I want to spend some time thinking out loud about linear regression.

As a data science consultant and teacher I spend a lot of time using linear regression and teaching linear regression. I have found each of these pursuits can degenerate into mere doctrine or instructions. “do this,” “expect this,” “don’t do that,” “you should know,” and so on. What I want to do here is take a step back and think out loud about linear regression from first principles. To do attempt this I am going to start with the problem linear regression solves, and try to delay getting to the things so important that “everybody should known them without question.” So let’s think about a few things in a particular order.

What is Linear Regression?

First, what is linear regression?

Regression itself is the modeling of a real-valued dependent variable or outcome yi (i being a subscript that tells us which instance or example in our sample we are talking about) as a function of several real-valued explanatory variables Xi,j (usually unfortunately called “independent variables”) as:


yi ~ F(Xi)      (1).

For non-real explanatory variables (such as strings) one needs an explicit or implicit re-coding of variables to real numbers, such as indicators, embeddings, or impact codes (in R or in Python).

In the frequentist formulation the Xi and yi are traditionally a sequence of m samples drawing independently from a population of possible (X, y) pairs. Unless stated otherwise, any randomness or expectations are re-draws of samples from the same unobserved ideal population.

In linear regression we assume F() is a linear (or affine) function of the form:


F(Xi) := sumj Bj Xi,j + C      (2).

The B and C are called the “coefficients” and “intercept” respectively, and are collectively called the “parameters.”

I have deliberately delayed introducing the usual assumptions of linear regression (good ref here) so we can develop them one at a time.

The Role of Errors

The usual derivations of regression forswear the approximation yi ~ F(Xi) of relation 1 and instead use “generative form” equation:


yi = F(Xi) + ei      (3).

That is they say “assume yi is generated as F(Xi) plus an error term ei“.
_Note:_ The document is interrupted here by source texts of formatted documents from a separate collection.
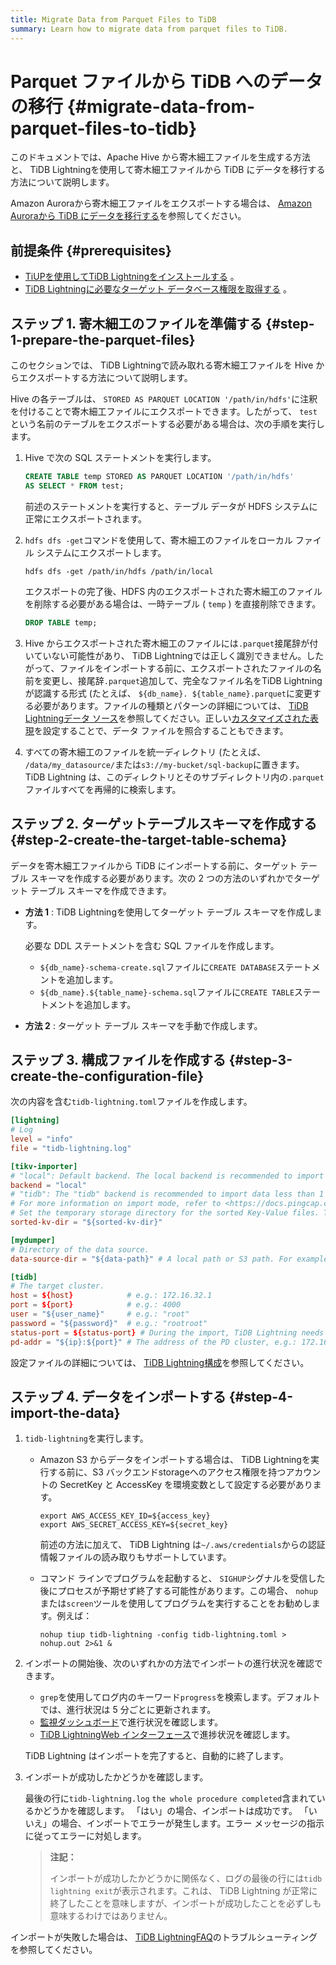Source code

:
 ```yaml
---
title: Migrate Data from Parquet Files to TiDB
summary: Learn how to migrate data from parquet files to TiDB.
---
```


# Parquet ファイルから TiDB へのデータの移行 {#migrate-data-from-parquet-files-to-tidb}

このドキュメントでは、Apache Hive から寄木細工ファイルを生成する方法と、 TiDB Lightningを使用して寄木細工ファイルから TiDB にデータを移行する方法について説明します。

Amazon Auroraから寄木細工ファイルをエクスポートする場合は、 [Amazon Auroraから TiDB にデータを移行する](/migrate-aurora-to-tidb.md)を参照してください。

## 前提条件 {#prerequisites}

-   [TiUPを使用してTiDB Lightningをインストールする](/migration-tools.md) 。
-   [TiDB Lightningに必要なターゲット データベース権限を取得する](/tidb-lightning/tidb-lightning-faq.md#what-are-the-privilege-requirements-for-the-target-database) 。

## ステップ 1. 寄木細工のファイルを準備する {#step-1-prepare-the-parquet-files}

このセクションでは、 TiDB Lightningで読み取れる寄木細工ファイルを Hive からエクスポートする方法について説明します。

Hive の各テーブルは、 `STORED AS PARQUET LOCATION '/path/in/hdfs'`に注釈を付けることで寄木細工ファイルにエクスポートできます。したがって、 `test`という名前のテーブルをエクスポートする必要がある場合は、次の手順を実行します。

1.  Hive で次の SQL ステートメントを実行します。

    ```sql
    CREATE TABLE temp STORED AS PARQUET LOCATION '/path/in/hdfs'
    AS SELECT * FROM test;
    ```

    前述のステートメントを実行すると、テーブル データが HDFS システムに正常にエクスポートされます。

2.  `hdfs dfs -get`コマンドを使用して、寄木細工のファイルをローカル ファイル システムにエクスポートします。

    ```shell
    hdfs dfs -get /path/in/hdfs /path/in/local
    ```

    エクスポートの完了後、HDFS 内のエクスポートされた寄木細工のファイルを削除する必要がある場合は、一時テーブル ( `temp` ) を直接削除できます。

    ```sql
    DROP TABLE temp;
    ```

3.  Hive からエクスポートされた寄木細工のファイルには`.parquet`接尾辞が付いていない可能性があり、 TiDB Lightningでは正しく識別できません。したがって、ファイルをインポートする前に、エクスポートされたファイルの名前を変更し、接尾辞`.parquet`追加して、完全なファイル名をTiDB Lightningが認識する形式 (たとえば、 `${db_name}. ${table_name}.parquet`に変更する必要があります。ファイルの種類とパターンの詳細については、 [TiDB Lightningデータ ソース](/tidb-lightning/tidb-lightning-data-source.md)を参照してください。正しい[カスタマイズされた表現](/tidb-lightning/tidb-lightning-data-source.md#match-customized-files)を設定することで、データ ファイルを照合することもできます。

4.  すべての寄木細工のファイルを統一ディレクトリ (たとえば、 `/data/my_datasource/`または`s3://my-bucket/sql-backup`に置きます。 TiDB Lightning は、このディレクトリとそのサブディレクトリ内の`.parquet`ファイルすべてを再帰的に検索します。

## ステップ 2. ターゲットテーブルスキーマを作成する {#step-2-create-the-target-table-schema}

データを寄木細工ファイルから TiDB にインポートする前に、ターゲット テーブル スキーマを作成する必要があります。次の 2 つの方法のいずれかでターゲット テーブル スキーマを作成できます。

-   **方法 1** : TiDB Lightningを使用してターゲット テーブル スキーマを作成します。

    必要な DDL ステートメントを含む SQL ファイルを作成します。

    -   `${db_name}-schema-create.sql`ファイルに`CREATE DATABASE`ステートメントを追加します。
    -   `${db_name}.${table_name}-schema.sql`ファイルに`CREATE TABLE`ステートメントを追加します。

-   **方法 2** : ターゲット テーブル スキーマを手動で作成します。

## ステップ 3. 構成ファイルを作成する {#step-3-create-the-configuration-file}

次の内容を含む`tidb-lightning.toml`ファイルを作成します。

```toml
[lightning]
# Log
level = "info"
file = "tidb-lightning.log"

[tikv-importer]
# "local": Default backend. The local backend is recommended to import large volumes of data (1 TiB or more). During the import, the target TiDB cluster cannot provide any service.
backend = "local"
# "tidb": The "tidb" backend is recommended to import data less than 1 TiB. During the import, the target TiDB cluster can provide service normally.
# For more information on import mode, refer to <https://docs.pingcap.com/tidb/stable/tidb-lightning-overview#tidb-lightning-architecture>
# Set the temporary storage directory for the sorted Key-Value files. The directory must be empty, and the storage space must be greater than the size of the dataset to be imported. For better import performance, it is recommended to use a directory different from `data-source-dir` and use flash storage, which can use I/O exclusively.
sorted-kv-dir = "${sorted-kv-dir}"

[mydumper]
# Directory of the data source.
data-source-dir = "${data-path}" # A local path or S3 path. For example, 's3://my-bucket/sql-backup'.

[tidb]
# The target cluster.
host = ${host}            # e.g.: 172.16.32.1
port = ${port}            # e.g.: 4000
user = "${user_name}"     # e.g.: "root"
password = "${password}"  # e.g.: "rootroot"
status-port = ${status-port} # During the import, TiDB Lightning needs to obtain the table schema information from the TiDB status port. e.g.: 10080
pd-addr = "${ip}:${port}" # The address of the PD cluster, e.g.: 172.16.31.3:2379. TiDB Lightning obtains some information from PD. When backend = "local", you must specify status-port and pd-addr correctly. Otherwise, the import will be abnormal.
```

設定ファイルの詳細については、 [TiDB Lightning構成](/tidb-lightning/tidb-lightning-configuration.md)を参照してください。

## ステップ 4. データをインポートする {#step-4-import-the-data}

1.  `tidb-lightning`を実行します。

    -   Amazon S3 からデータをインポートする場合は、 TiDB Lightningを実行する前に、S3 バックエンドstorageへのアクセス権限を持つアカウントの SecretKey と AccessKey を環境変数として設定する必要があります。

        ```shell
        export AWS_ACCESS_KEY_ID=${access_key}
        export AWS_SECRET_ACCESS_KEY=${secret_key}
        ```

        前述の方法に加えて、 TiDB Lightning は`~/.aws/credentials`からの認証情報ファイルの読み取りもサポートしています。

    -   コマンド ラインでプログラムを起動すると、 `SIGHUP`シグナルを受信した後にプロセスが予期せず終了する可能性があります。この場合、 `nohup`または`screen`ツールを使用してプログラムを実行することをお勧めします。例えば：

        ```shell
        nohup tiup tidb-lightning -config tidb-lightning.toml > nohup.out 2>&1 &
        ```

2.  インポートの開始後、次のいずれかの方法でインポートの進行状況を確認できます。

    -   `grep`を使用してログ内のキーワード`progress`を検索します。デフォルトでは、進行状況は 5 分ごとに更新されます。
    -   [監視ダッシュボード](/tidb-lightning/monitor-tidb-lightning.md)で進行状況を確認します。
    -   [TiDB LightningWeb インターフェース](/tidb-lightning/tidb-lightning-web-interface.md)で進捗状況を確認します。

    TiDB Lightning はインポートを完了すると、自動的に終了します。

3.  インポートが成功したかどうかを確認します。

    最後の行に`tidb-lightning.log` `the whole procedure completed`含まれているかどうかを確認します。 「はい」の場合、インポートは成功です。 「いいえ」の場合、インポートでエラーが発生します。エラー メッセージの指示に従ってエラーに対処します。

    > **注記：**
    >
    > インポートが成功したかどうかに関係なく、ログの最後の行には`tidb lightning exit`が表示されます。これは、 TiDB Lightning が正常に終了したことを意味しますが、インポートが成功したことを必ずしも意味するわけではありません。

インポートが失敗した場合は、 [TiDB LightningFAQ](/tidb-lightning/tidb-lightning-faq.md)のトラブルシューティングを参照してください。
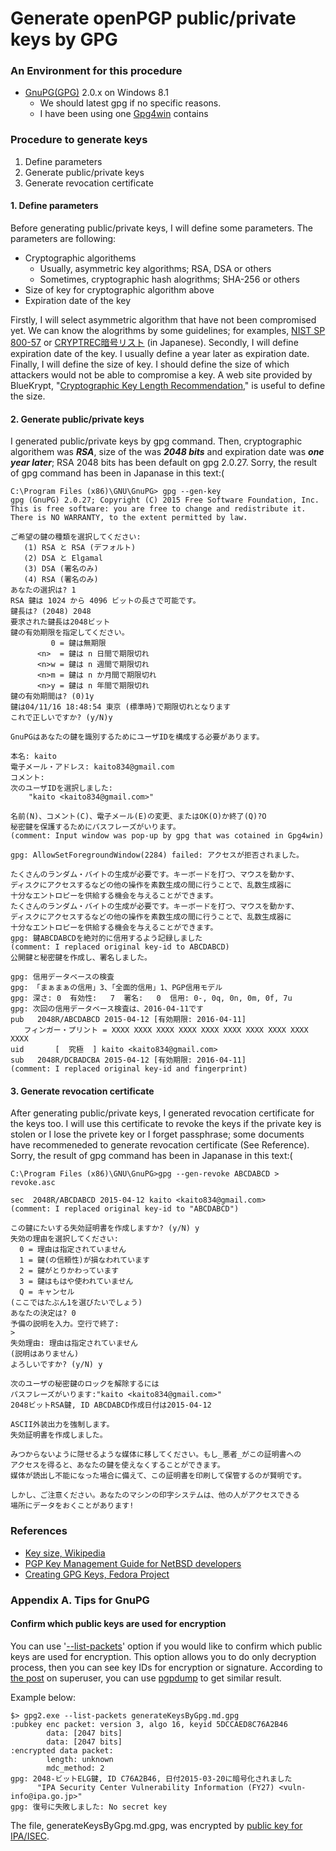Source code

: # Generate openPGP public/private keys by GPG

### An Environment for this procedure
- [GnuPG(GPG)](https://www.gnupg.org/) 2.0.x on Windows 8.1
  - We should latest gpg if no specific reasons.
  - I have been using one [Gpg4win](http://www.gpg4win.org/) contains

### Procedure to generate keys
1. Define parameters
2. Generate public/private keys
3. Generate revocation certificate

#### 1. Define parameters
Before generating public/private keys, I will define some parameters. The parameters are following:
- Cryptographic algorithems
  - Usually, asymmetric key algorithms; RSA, DSA or others
  - Sometimes, cryptographic hash alogrithms; SHA-256 or others
- Size of key for cryptographic algorithm above
- Expiration date of the key

Firstly, I will select asymmetric algorithm that have not been compromised yet. We can know the alogrithms by some guidelines; for examples, [NIST SP 800-57](http://csrc.nist.gov/publications/nistpubs/800-57/sp800-57_part1_rev3_general.pdf) or [CRYPTREC暗号リスト](http://www.cryptrec.go.jp/images/cryptrec_ciphers_list_2013.pdf) (in Japanese). Secondly, I will define expiration date of the key. I usually define a year later as expiration date. Finally, I will define the size of key. I should define the size of which attackers would not be able to compromise a key. A web site provided by BlueKrypt, "[Cryptographic Key Length Recommendation](http://www.keylength.com/en/compare/)," is useful to define the size.

#### 2. Generate public/private keys
I generated public/private keys by gpg command. Then, cryptographic algorithem was **_RSA_**, size of the was **_2048 bits_** and expiration date was **_one year later_**; RSA 2048 bits has been default on gpg 2.0.27. Sorry, the result of gpg command has been in Japanase in this text:(

```
C:\Program Files (x86)\GNU\GnuPG> gpg --gen-key
gpg (GnuPG) 2.0.27; Copyright (C) 2015 Free Software Foundation, Inc.
This is free software: you are free to change and redistribute it.
There is NO WARRANTY, to the extent permitted by law.

ご希望の鍵の種類を選択してください:
   (1) RSA と RSA (デフォルト)
   (2) DSA と Elgamal
   (3) DSA (署名のみ)
   (4) RSA (署名のみ)
あなたの選択は? 1
RSA 鍵は 1024 から 4096 ビットの長さで可能です。
鍵長は? (2048) 2048
要求された鍵長は2048ビット
鍵の有効期限を指定してください。
         0 = 鍵は無期限
      <n>  = 鍵は n 日間で期限切れ
      <n>w = 鍵は n 週間で期限切れ
      <n>m = 鍵は n か月間で期限切れ
      <n>y = 鍵は n 年間で期限切れ
鍵の有効期間は? (0)1y
鍵は04/11/16 18:48:54 東京 (標準時)で期限切れとなります
これで正しいですか? (y/N)y

GnuPGはあなたの鍵を識別するためにユーザIDを構成する必要があります。

本名: kaito
電子メール・アドレス: kaito834@gmail.com
コメント:
次のユーザIDを選択しました:
    "kaito <kaito834@gmail.com>"

名前(N)、コメント(C)、電子メール(E)の変更、またはOK(O)か終了(Q)?O
秘密鍵を保護するためにパスフレーズがいります。
(comment: Input window was pop-up by gpg that was cotained in Gpg4win)

gpg: AllowSetForegroundWindow(2284) failed: アクセスが拒否されました。

たくさんのランダム・バイトの生成が必要です。キーボードを打つ、マウスを動かす、
ディスクにアクセスするなどの他の操作を素数生成の間に行うことで、乱数生成器に
十分なエントロピーを供給する機会を与えることができます。
たくさんのランダム・バイトの生成が必要です。キーボードを打つ、マウスを動かす、
ディスクにアクセスするなどの他の操作を素数生成の間に行うことで、乱数生成器に
十分なエントロピーを供給する機会を与えることができます。
gpg: 鍵ABCDABCDを絶対的に信用するよう記録しました
(comment: I replaced original key-id to ABCDABCD)
公開鍵と秘密鍵を作成し、署名しました。

gpg: 信用データベースの検査
gpg: 「まぁまぁの信用」3、「全面的信用」1、PGP信用モデル
gpg: 深さ: 0  有効性:   7  署名:   0  信用: 0-, 0q, 0n, 0m, 0f, 7u
gpg: 次回の信用データベース検査は、2016-04-11です
pub   2048R/ABCDABCD 2015-04-12 [有効期限: 2016-04-11]
   フィンガー・プリント = XXXX XXXX XXXX XXXX XXXX XXXX XXXX XXXX XXXX XXXX
uid       [  究極  ] kaito <kaito834@gmail.com>
sub   2048R/DCBADCBA 2015-04-12 [有効期限: 2016-04-11]
(comment: I replaced original key-id and fingerprint)
```

#### 3. Generate revocation certificate
After generating public/private keys, I generated revocation certificate for the keys too. I will use this certificate to revoke the keys if the private key is stolen or I lose the privete key or I forget passphrase; some documents have recommeneded to generate revocation certificate (See Reference). Sorry, the result of gpg command has been in Japanase in this text:(

```
C:\Program Files (x86)\GNU\GnuPG>gpg --gen-revoke ABCDABCD > revoke.asc

sec  2048R/ABCDABCD 2015-04-12 kaito <kaito834@gmail.com>
(comment: I replaced original key-id to "ABCDABCD")

この鍵にたいする失効証明書を作成しますか? (y/N) y
失効の理由を選択してください:
  0 = 理由は指定されていません
  1 = 鍵(の信頼性)が損なわれています
  2 = 鍵がとりかわっています
  3 = 鍵はもはや使われていません
  Q = キャンセル
(ここではたぶん1を選びたいでしょう)
あなたの決定は? 0
予備の説明を入力。空行で終了:
>
失効理由: 理由は指定されていません
(説明はありません)
よろしいですか? (y/N) y

次のユーザの秘密鍵のロックを解除するには
パスフレーズがいります:"kaito <kaito834@gmail.com>"
2048ビットRSA鍵, ID ABCDABCD作成日付は2015-04-12

ASCII外装出力を強制します。
失効証明書を作成しました。

みつからないように隠せるような媒体に移してください。もし_悪者_がこの証明書への
アクセスを得ると、あなたの鍵を使えなくすることができます。
媒体が読出し不能になった場合に備えて、この証明書を印刷して保管するのが賢明です。

しかし、ご注意ください。あなたのマシンの印字システムは、他の人がアクセスできる
場所にデータをおくことがあります!
```

### References
- [Key size, Wikipedia](http://en.wikipedia.org/wiki/Key_size)
- [PGP Key Management Guide for NetBSD developers](http://www.netbsd.org/developers/pgp.html#manage-recommendations)
- [Creating GPG Keys, Fedora Project](https://fedoraproject.org/wiki/Creating_GPG_Keys#GPG_Key_Revocation)

### Appendix A. Tips for GnuPG
#### Confirm which public keys are used for encryption
You can use '[--list-packets](https://www.gnupg.org/documentation/manuals/gnupg/Operational-GPG-Commands.html)' option if you would like to confirm which public keys are used for encryption.
This option allows you to do only decryption process, then you can see key IDs for encryption or signature.
According to [the post](http://superuser.com/questions/696941/human-readable-dump-of-gpg-public-key) on superuser, you can use [pgpdump](https://github.com/kazu-yamamoto/pgpdump) to get similar result.

Example below:
```
$> gpg2.exe --list-packets generateKeysByGpg.md.gpg
:pubkey enc packet: version 3, algo 16, keyid 5DCCAED8C76A2B46
        data: [2047 bits]
        data: [2047 bits]
:encrypted data packet:
        length: unknown
        mdc_method: 2
gpg: 2048-ビットELG鍵, ID C76A2B46, 日付2015-03-20に暗号化されました
      "IPA Security Center Vulnerability Information (FY27) <vuln-info@ipa.go.jp>"
gpg: 復号に失敗しました: No secret key
```
The file, generateKeysByGpg.md.gpg, was encrypted by [public key for IPA/ISEC](https://www.ipa.go.jp/security/pgp/vuln_fy27.asc).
A great number of “modeling assumptions” are insisted on for the error term e. We greatly hope that the e is:

  • Expected value zero (zero bias). That is the expected value E[ei] is zero. Expectation (E[]) taken over how our observable sample is drawn from a ideal possible population.
  • Independent of X. That is: knowledge of Xi is no help in estimating ei. This is often weekend or specialized to ask that the ei homoscedastic which is asking for the expected value E[ei2] being a constant with respect to Xi. Note, our frequentist sampling assumption already trivially assures that E[ei2] is independent of i.
  • Spherically symmetric (in distribution). We want the distribution of R e to look a lot like the distribution of e when R is a rotation or orthonormal matrix. We want such a specific property because we want to use this exact property in a very exciting proof of how degrees of freedom work. Fortunately this odd sounding condition is met for more detailed plausible sounding distributions such as “normally distributed”, which is spherically symmetric. I’ll delay explaining this property until we use it. But be aware, if we are being honest we have to say we are are assuming this because we want this.

Notice we have no assumptions on the distribution of X or y. Technically we need X to be “low variance” in the sense that a reasonable sized sample is representative of the population, though this statement is often neglected. We will return to representativeness in a bit. Also be aware, we do not routinely check or prove the above properties prior to fitting. It is most common to hope they hold, though there are some checks for homoscedasticity and normality of fit residuals, but we must remember residuals are not the same as errors.

The Role of Residuals

Define f() as our estimate for the (possibly unknown or unobserved) function F() as:


f(Xi) := sumj bj Xi,j + c      (4)

where b and c are our estimates of B and C. b and c are usually estimated from training data (data available to the analyst) by a process called fitting.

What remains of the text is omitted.